The third and final risk to consider would be with respect to competition in the Rett Syndrome space. That’s because Acadia Pharmaceuticals (ACAD) had received FDA approval of Daybue [trofinetide] for Rett Syndrome in adults and pediatric patients ages 2 and older. This is the first and only drug approved to treat these patients. This company seems to be doing well here generating Q4 2023 and full-year 2023 Daybue sales of $87.1 million and $177.2 million respectively. In order for Taysha Gene Therapies to do well on the market, should it pass all studies plus be approved, would be to show superior efficacy over it.
Conclusion
Taysha Gene Therapies, Inc. has shown further progress in being able to treat patients with Rett Syndrome. It has been able to achieve positive results for a second patient in cohort 1 in the phase 1/2 adolescent and adult REVEAL study. I believe a more important outcome would also be the fact that it received clearance to escalate to a higher dose due to no treatment-emergent SAEs being noted in cohort 1. This means that efficacy in using TSHA-102 for Rett Syndrome could progress further. This is not guaranteed to happen, but it won’t take a long time for this to be revealed. Especially, since it has been noted that the company intends to release cohort 2 data from this adolescent and adult REVEAL 1/2 study in the 2nd half of 2024.

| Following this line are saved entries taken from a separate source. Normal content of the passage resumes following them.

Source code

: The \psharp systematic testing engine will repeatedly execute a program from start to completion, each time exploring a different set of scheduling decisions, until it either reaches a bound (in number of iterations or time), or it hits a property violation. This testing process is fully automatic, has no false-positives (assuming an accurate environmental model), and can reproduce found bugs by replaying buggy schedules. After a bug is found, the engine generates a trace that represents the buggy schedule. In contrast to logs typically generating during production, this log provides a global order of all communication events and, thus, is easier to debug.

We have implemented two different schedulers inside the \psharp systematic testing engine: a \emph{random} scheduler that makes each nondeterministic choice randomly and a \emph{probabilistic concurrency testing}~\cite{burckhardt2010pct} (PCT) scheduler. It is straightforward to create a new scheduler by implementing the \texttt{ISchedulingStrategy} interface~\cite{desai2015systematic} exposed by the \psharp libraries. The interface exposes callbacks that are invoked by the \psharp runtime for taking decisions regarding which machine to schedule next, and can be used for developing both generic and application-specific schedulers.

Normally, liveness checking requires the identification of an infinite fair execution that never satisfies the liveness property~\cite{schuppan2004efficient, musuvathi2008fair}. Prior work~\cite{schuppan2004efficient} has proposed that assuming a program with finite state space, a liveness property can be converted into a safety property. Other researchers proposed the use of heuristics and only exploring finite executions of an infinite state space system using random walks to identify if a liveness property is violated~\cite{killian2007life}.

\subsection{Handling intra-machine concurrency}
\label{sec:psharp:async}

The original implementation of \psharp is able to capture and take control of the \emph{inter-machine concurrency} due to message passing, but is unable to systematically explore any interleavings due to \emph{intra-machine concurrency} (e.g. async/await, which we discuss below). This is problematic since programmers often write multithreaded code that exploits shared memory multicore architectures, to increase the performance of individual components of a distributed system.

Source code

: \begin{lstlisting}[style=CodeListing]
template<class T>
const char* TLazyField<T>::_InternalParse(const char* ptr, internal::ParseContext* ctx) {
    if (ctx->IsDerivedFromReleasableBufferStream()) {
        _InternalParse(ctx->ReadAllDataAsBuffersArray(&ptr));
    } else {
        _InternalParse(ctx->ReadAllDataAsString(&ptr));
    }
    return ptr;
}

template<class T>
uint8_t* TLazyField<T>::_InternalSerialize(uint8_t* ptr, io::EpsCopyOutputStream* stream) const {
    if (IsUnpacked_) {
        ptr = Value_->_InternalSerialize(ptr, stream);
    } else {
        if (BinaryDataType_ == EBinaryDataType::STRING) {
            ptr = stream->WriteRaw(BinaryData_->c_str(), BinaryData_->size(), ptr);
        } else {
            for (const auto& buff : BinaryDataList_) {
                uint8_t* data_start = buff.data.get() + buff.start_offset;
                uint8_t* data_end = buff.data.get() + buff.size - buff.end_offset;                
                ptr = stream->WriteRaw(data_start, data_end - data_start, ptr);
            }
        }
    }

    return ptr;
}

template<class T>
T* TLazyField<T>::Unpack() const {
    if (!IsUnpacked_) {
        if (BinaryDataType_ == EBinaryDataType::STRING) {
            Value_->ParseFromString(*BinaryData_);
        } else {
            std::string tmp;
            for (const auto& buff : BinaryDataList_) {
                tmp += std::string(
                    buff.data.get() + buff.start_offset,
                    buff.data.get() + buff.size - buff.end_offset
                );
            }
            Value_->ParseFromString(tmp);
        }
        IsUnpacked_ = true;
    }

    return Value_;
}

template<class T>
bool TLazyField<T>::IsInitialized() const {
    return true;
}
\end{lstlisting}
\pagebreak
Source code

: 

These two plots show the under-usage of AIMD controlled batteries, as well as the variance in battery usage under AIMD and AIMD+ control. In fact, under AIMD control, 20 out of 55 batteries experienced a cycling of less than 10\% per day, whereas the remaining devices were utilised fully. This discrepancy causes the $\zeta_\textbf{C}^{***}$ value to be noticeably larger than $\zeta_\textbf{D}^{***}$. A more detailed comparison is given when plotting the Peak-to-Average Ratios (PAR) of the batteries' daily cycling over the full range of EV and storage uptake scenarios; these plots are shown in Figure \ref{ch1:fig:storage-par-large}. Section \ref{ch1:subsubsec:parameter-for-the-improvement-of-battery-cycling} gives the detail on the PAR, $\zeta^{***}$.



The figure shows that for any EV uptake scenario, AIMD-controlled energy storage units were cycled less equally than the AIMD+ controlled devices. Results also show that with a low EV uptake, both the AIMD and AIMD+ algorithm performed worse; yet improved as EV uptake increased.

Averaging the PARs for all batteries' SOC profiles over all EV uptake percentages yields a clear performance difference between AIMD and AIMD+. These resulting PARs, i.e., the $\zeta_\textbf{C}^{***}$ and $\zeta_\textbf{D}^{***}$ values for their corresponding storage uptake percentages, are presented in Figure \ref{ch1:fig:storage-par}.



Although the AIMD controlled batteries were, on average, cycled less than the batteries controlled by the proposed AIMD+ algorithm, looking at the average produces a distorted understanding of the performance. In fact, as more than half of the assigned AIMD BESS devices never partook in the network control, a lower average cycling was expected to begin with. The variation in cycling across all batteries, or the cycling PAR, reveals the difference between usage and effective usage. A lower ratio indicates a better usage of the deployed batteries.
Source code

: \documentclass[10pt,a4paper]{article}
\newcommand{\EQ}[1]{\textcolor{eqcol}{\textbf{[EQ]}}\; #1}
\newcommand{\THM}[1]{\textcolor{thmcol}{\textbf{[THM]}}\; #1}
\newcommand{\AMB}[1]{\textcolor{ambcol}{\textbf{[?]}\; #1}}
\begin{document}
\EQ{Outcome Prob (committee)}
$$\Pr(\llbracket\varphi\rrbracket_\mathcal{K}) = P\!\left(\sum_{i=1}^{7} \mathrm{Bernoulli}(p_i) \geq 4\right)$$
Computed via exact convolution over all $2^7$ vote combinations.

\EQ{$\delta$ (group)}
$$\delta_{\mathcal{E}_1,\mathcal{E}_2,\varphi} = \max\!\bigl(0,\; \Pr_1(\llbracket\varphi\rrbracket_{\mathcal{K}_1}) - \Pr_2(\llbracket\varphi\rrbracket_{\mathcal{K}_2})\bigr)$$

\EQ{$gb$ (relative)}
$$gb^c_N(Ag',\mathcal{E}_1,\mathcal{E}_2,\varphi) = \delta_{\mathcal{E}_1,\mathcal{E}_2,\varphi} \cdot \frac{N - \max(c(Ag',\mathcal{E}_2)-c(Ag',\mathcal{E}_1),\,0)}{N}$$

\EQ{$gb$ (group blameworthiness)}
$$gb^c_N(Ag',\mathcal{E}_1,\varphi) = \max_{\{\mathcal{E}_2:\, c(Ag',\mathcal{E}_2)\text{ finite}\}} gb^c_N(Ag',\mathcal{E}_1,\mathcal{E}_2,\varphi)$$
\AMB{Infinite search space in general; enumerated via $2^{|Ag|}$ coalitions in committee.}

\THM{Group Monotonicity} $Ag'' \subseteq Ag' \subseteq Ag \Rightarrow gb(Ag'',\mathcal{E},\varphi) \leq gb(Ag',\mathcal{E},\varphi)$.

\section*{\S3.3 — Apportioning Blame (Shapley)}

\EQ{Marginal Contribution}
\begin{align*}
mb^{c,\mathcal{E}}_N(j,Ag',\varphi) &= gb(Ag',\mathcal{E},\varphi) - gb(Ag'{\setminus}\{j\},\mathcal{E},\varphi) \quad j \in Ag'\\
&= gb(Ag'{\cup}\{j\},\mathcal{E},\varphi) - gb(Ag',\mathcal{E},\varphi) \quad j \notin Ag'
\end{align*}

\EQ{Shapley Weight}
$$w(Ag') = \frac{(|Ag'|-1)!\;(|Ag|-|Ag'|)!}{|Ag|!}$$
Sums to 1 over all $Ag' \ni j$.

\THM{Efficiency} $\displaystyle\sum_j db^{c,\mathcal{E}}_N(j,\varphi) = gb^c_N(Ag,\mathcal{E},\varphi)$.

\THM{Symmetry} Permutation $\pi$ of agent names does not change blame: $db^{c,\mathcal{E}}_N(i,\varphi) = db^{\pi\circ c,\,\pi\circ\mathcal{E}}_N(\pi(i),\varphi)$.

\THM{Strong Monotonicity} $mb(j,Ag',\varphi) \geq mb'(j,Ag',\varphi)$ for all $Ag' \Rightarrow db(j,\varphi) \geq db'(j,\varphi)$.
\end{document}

That is not too far away, but that doesn’t mean that there aren’t any near-term catalysts for investors to focus on. It is expected that initial data from the pediatric phase 1/2 REVEAL study targeting Rett Syndrome will be released in mid-2024, which is going to entail the lower dose of 5.7X10^14 total vg of gene therapy. From there further data from this pediatric study is expected to be released in the 2nd half of 2024. This is going to be with respect to cohort 2, which is using the higher dose of 1X10^15 total vg of TSHA-102.
With initial data already released for the Rett Syndrome gene therapy being developed, plus several other catalysts for Taysha Gene Therapies, Inc. on the way, I believe that investors could benefit from any potential gains made.